Records excerpted from a collection:
^^^^

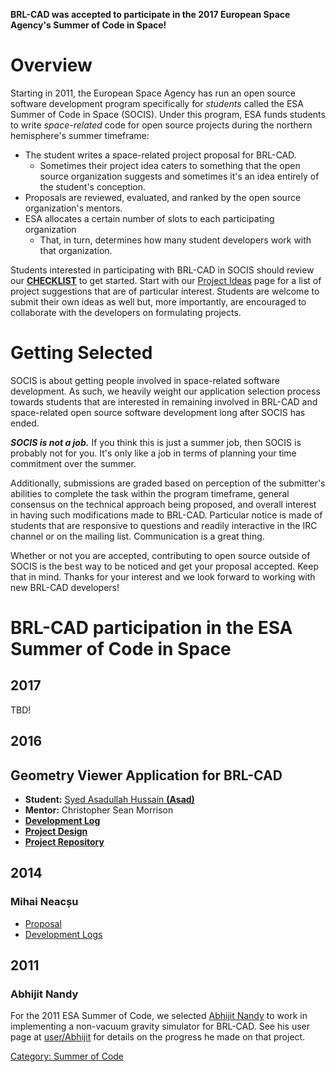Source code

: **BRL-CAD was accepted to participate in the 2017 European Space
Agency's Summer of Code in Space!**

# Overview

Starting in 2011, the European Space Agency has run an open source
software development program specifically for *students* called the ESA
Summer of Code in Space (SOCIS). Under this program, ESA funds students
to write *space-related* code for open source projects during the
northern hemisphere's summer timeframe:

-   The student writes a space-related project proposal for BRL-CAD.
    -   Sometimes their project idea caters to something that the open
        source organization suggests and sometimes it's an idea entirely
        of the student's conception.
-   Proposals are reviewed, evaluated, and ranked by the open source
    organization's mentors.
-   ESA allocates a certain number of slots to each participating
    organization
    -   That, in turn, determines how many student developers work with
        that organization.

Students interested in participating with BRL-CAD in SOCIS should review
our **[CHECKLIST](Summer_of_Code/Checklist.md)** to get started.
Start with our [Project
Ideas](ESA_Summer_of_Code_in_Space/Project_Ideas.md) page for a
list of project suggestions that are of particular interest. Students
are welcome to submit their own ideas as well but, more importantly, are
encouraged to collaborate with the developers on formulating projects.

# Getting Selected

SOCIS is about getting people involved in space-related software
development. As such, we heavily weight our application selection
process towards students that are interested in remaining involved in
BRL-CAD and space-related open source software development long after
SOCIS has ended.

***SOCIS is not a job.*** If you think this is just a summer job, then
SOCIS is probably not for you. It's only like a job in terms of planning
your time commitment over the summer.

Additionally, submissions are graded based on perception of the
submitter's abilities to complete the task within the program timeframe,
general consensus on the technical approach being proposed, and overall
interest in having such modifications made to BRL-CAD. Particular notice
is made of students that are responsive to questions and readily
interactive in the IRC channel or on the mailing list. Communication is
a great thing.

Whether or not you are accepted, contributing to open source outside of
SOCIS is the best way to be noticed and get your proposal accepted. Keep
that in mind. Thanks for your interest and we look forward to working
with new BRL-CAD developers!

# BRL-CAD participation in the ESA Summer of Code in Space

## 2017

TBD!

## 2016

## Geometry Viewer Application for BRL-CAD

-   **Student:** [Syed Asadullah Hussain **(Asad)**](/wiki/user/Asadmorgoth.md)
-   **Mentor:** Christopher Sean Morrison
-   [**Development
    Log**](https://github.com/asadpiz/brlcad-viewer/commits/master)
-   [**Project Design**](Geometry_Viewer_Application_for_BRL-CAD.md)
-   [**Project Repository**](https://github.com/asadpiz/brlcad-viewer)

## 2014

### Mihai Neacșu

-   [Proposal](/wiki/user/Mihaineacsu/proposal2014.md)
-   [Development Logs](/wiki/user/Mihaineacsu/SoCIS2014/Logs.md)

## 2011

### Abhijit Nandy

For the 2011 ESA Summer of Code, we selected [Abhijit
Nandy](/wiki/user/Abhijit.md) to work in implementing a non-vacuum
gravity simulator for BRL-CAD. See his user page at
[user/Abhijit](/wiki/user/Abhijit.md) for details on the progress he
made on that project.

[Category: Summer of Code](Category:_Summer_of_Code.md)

^^^^

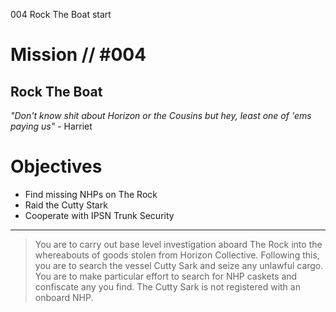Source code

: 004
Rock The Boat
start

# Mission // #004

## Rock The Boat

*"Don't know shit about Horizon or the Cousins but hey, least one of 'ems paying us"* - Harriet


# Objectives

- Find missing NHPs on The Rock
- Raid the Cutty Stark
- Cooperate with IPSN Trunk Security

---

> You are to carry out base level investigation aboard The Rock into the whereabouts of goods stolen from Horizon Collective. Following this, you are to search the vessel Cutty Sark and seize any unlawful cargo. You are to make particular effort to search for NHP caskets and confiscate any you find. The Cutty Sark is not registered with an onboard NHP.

^^^^

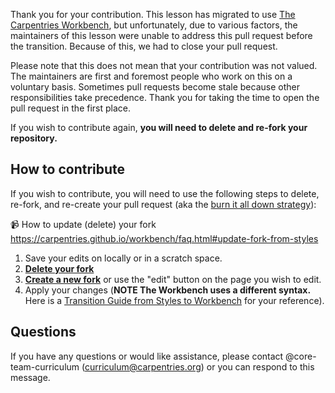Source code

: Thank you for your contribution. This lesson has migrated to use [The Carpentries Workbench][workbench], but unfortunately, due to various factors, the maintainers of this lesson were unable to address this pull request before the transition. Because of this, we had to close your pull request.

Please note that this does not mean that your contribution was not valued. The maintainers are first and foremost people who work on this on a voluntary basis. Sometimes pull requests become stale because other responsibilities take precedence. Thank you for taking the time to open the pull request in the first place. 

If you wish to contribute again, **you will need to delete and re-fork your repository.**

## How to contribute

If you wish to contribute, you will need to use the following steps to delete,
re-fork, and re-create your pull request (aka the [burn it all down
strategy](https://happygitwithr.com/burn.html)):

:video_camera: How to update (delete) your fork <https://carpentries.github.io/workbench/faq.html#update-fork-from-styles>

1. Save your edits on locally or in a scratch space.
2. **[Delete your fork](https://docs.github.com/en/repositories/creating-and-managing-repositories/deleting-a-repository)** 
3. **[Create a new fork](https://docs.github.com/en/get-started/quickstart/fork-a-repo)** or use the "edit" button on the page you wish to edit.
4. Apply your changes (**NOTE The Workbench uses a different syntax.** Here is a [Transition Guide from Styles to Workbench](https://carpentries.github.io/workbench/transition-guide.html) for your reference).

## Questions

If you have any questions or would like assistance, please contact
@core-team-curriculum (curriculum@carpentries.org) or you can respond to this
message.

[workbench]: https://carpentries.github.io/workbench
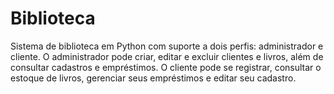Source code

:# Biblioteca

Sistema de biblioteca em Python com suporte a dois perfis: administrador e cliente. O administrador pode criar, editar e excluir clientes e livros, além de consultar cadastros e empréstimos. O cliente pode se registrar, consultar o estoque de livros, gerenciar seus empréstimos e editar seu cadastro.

^^^^

### ASSIGNMENT
Return, unchanged, the run of lines above that opens with the line containing "Asadullah Hussain **(Asad)**](/wiki/user/Asadmorgoth.md)" and closes with the line containing "[Category: Summer of". Include both.

### TASK RESPONSE
-   **Student:** [Syed Asadullah Hussain **(Asad)**](/wiki/user/Asadmorgoth.md)
-   **Mentor:** Christopher Sean Morrison
-   [**Development
    Log**](https://github.com/asadpiz/brlcad-viewer/commits/master)
-   [**Project Design**](Geometry_Viewer_Application_for_BRL-CAD.md)
-   [**Project Repository**](https://github.com/asadpiz/brlcad-viewer)

## 2014

### Mihai Neacșu

-   [Proposal](/wiki/user/Mihaineacsu/proposal2014.md)
-   [Development Logs](/wiki/user/Mihaineacsu/SoCIS2014/Logs.md)

## 2011

### Abhijit Nandy

For the 2011 ESA Summer of Code, we selected [Abhijit
Nandy](/wiki/user/Abhijit.md) to work in implementing a non-vacuum
gravity simulator for BRL-CAD. See his user page at
[user/Abhijit](/wiki/user/Abhijit.md) for details on the progress he
made on that project.

[Category: Summer of Code](Category:_Summer_of_Code.md)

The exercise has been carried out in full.